Damit kommen wir aber zu den beiden letzten Sätzen des Textes. Kafka hat diese auch zuletzt geschrieben, wollte sie aber wohl dem Text voranstellen. Hier wurde die Reihenfolge wie in der posthumen Veröffentlichung gewählt, weil das für die fortlaufende Interpretation günstiger schien.]

Die Sage versucht das Unerklärliche zu erklären; da sie aus einem Wahrheitsgrund kommt, muss sie wieder im Unerklärlichen enden.
[Beide Sätze sind durch das Semikolon eng an einander gebunden. Durch den Zusammenhang zwischen „Fels” und „Grund”  sowie das doppelte  „Unerklärliche” wird das „unerklärliche Felsgebirge” am Ende der Sagenerzählung zu einer konkreten Erscheinungsform des Wahrheitsgrundes, der offenbar mit dem Unerklärlichen gleichgesetzt wird. Am Anfang steht das „unerklärliche Felsgebirge”, der „Wahrheitsgrund”. Aus diesem entsteht die Sage. Ihr Versuch, das Unerklärliche zu erklären, kann nur wieder auf das Unerklärliche zurückweisen. Sie muss „wieder im Unerklärlichen enden”.

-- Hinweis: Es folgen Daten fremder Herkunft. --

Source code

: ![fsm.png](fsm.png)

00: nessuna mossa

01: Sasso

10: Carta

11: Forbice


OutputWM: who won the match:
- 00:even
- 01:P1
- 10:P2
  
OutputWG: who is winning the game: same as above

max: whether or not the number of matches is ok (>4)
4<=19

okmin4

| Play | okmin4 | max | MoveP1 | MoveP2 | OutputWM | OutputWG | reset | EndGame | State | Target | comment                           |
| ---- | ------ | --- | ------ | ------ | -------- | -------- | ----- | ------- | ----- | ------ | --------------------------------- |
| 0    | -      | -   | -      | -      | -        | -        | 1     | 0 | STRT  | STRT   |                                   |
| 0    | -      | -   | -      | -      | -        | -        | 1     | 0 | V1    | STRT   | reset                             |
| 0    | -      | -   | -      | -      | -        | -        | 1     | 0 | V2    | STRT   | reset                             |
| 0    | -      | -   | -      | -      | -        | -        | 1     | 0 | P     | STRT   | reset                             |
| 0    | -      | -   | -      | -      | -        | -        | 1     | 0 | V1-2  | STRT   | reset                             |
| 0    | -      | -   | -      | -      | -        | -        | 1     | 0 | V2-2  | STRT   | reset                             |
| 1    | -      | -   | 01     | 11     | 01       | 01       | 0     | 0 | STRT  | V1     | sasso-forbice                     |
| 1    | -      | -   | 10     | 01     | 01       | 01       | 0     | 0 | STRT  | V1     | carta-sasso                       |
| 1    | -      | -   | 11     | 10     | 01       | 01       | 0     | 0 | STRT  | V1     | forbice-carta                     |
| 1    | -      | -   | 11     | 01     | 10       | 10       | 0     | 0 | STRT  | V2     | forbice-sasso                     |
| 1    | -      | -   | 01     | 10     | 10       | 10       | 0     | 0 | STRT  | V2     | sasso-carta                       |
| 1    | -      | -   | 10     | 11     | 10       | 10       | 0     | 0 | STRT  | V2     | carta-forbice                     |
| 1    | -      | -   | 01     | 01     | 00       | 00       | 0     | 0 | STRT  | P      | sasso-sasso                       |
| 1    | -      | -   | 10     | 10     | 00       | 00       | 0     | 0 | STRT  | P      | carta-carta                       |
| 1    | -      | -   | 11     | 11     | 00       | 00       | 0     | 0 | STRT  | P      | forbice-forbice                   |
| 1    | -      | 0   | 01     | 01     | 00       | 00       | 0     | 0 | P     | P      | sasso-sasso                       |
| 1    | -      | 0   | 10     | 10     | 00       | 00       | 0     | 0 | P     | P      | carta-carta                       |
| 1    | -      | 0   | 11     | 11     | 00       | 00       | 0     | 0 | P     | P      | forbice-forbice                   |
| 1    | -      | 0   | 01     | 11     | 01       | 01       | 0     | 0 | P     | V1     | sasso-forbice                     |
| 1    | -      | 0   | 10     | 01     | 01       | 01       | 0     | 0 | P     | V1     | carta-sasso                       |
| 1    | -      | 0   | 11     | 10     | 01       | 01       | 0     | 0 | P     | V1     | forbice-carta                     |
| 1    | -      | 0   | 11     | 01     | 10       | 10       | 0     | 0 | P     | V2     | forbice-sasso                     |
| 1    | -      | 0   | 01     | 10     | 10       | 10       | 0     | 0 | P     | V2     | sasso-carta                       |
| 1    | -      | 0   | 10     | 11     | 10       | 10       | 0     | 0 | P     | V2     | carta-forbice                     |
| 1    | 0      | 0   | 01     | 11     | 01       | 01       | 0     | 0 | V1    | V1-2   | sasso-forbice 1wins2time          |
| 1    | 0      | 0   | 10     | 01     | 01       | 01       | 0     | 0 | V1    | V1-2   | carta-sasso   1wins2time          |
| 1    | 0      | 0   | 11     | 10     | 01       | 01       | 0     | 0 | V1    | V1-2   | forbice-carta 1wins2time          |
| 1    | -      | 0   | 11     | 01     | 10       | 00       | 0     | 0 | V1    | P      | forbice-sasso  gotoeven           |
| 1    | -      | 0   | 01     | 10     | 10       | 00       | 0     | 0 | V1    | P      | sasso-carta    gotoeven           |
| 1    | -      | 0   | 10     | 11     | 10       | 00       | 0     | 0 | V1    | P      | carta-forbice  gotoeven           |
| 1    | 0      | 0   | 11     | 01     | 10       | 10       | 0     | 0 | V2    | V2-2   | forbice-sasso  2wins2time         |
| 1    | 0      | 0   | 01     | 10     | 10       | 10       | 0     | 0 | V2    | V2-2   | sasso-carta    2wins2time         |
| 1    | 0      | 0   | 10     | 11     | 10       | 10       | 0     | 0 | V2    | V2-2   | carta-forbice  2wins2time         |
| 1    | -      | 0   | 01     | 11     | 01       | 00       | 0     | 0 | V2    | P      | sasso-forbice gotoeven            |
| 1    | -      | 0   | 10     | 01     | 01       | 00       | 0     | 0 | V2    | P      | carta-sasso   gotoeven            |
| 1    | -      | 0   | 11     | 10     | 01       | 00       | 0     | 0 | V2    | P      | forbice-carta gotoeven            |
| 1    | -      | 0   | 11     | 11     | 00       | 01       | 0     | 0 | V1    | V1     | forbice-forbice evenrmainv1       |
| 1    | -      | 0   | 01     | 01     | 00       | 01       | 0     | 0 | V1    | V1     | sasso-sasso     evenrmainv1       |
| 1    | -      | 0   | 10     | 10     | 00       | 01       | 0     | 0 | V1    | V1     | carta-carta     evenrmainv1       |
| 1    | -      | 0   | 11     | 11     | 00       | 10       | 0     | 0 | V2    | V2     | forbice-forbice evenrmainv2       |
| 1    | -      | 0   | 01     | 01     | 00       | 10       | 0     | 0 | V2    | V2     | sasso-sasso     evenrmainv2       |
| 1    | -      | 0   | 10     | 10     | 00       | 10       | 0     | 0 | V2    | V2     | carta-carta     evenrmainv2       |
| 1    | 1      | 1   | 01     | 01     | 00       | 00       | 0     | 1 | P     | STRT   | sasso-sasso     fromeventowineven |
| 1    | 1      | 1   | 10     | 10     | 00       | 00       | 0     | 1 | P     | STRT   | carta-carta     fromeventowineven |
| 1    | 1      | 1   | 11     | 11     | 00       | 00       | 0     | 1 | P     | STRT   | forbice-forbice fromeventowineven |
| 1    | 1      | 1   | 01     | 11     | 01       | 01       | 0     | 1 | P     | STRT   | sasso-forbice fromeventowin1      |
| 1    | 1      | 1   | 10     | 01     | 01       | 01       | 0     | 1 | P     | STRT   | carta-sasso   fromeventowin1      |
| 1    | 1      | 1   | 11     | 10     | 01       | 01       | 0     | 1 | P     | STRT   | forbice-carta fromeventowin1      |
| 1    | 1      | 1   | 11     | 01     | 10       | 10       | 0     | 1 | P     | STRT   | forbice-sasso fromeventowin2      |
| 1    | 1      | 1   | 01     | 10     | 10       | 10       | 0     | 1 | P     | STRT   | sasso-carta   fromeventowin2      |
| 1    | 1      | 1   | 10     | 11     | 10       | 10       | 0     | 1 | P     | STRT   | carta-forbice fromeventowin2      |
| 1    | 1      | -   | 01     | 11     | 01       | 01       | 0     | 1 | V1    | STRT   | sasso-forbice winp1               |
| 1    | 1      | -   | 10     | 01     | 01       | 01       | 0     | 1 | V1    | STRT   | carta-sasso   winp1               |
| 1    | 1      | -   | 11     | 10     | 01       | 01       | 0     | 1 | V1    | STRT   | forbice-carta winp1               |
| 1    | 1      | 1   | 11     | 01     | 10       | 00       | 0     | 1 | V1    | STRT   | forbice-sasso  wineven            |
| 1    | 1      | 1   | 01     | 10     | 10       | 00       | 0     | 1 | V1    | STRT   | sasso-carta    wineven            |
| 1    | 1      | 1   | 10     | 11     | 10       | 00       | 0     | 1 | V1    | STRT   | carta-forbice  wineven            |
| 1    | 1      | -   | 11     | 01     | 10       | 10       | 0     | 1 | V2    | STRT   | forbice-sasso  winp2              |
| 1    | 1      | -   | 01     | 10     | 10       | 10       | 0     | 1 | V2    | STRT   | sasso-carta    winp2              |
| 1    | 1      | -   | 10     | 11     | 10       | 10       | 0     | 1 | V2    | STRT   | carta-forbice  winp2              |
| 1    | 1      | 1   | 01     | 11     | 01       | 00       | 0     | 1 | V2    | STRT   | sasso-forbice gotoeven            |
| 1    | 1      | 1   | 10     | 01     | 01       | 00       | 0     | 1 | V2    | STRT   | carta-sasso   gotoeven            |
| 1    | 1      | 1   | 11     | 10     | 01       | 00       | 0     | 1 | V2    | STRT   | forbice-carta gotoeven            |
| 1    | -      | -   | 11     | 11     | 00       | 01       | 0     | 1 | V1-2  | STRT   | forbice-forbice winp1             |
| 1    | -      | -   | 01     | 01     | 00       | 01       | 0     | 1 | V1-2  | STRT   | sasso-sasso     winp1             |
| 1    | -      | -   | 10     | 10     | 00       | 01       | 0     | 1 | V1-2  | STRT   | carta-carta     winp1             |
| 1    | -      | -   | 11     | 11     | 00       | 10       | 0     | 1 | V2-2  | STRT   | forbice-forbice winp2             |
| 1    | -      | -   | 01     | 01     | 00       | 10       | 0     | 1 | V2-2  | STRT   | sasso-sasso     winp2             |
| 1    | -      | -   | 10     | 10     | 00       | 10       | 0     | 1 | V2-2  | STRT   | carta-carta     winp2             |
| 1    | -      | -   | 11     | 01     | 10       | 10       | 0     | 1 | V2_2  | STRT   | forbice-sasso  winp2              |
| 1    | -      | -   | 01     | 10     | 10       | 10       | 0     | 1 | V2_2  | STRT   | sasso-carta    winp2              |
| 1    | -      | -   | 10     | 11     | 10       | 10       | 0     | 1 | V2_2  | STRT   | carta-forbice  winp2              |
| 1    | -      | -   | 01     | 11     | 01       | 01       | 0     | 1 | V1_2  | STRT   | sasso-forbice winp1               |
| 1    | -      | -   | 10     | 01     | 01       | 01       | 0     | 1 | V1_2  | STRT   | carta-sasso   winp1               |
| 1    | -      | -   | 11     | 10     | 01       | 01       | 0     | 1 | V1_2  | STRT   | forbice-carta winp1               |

Dies letztere ist der Vorgang, den Kafka in den vier Sagen beschreibt. Er ist negativ, insofern alles Individuelle, alle Aktivitäten, alles rational und in seinen Beziehungen Erfassbare allmählich verlöscht und wieder in dem unerklärlichen Felsgebirge endet. Da dieses aber zugleich der Wahrheitsgrund ist, kann man den Vorgang auch positiv sehen: Der Prozess der Reduzierung führt nicht zu völliger Auflösung, vielmehr wird etwas sichtbar, das als geradezu unzerstörbar und zeitlos erscheint, das am Ende bleibt als das, was es immer war.
Kultur- und insbesondere religionsgeschichtlich könnte man sagen, dass Kafka zurückweist auf eine prä-mythische Zeit, in der der Anblick gewaltiger Berge, uralter Bäume und anderer ungewöhnlicher Naturphänomene (vgl. auch) die Menschen mit ehrfürchtigem Schauder erfüllte. Mythen und Sagen entstanden als man begann, über diese Phänomene nachzudenken und sie einzuordnen. Typisch sind die ätiologischen Sagen, die den Ursprung ungewöhnlicher Namen, Erscheinungen oder Ereignisse zu erklären versuchen. (Vielleicht verwendet Kafka deshalb auch lieber den Begriff „Sage”.)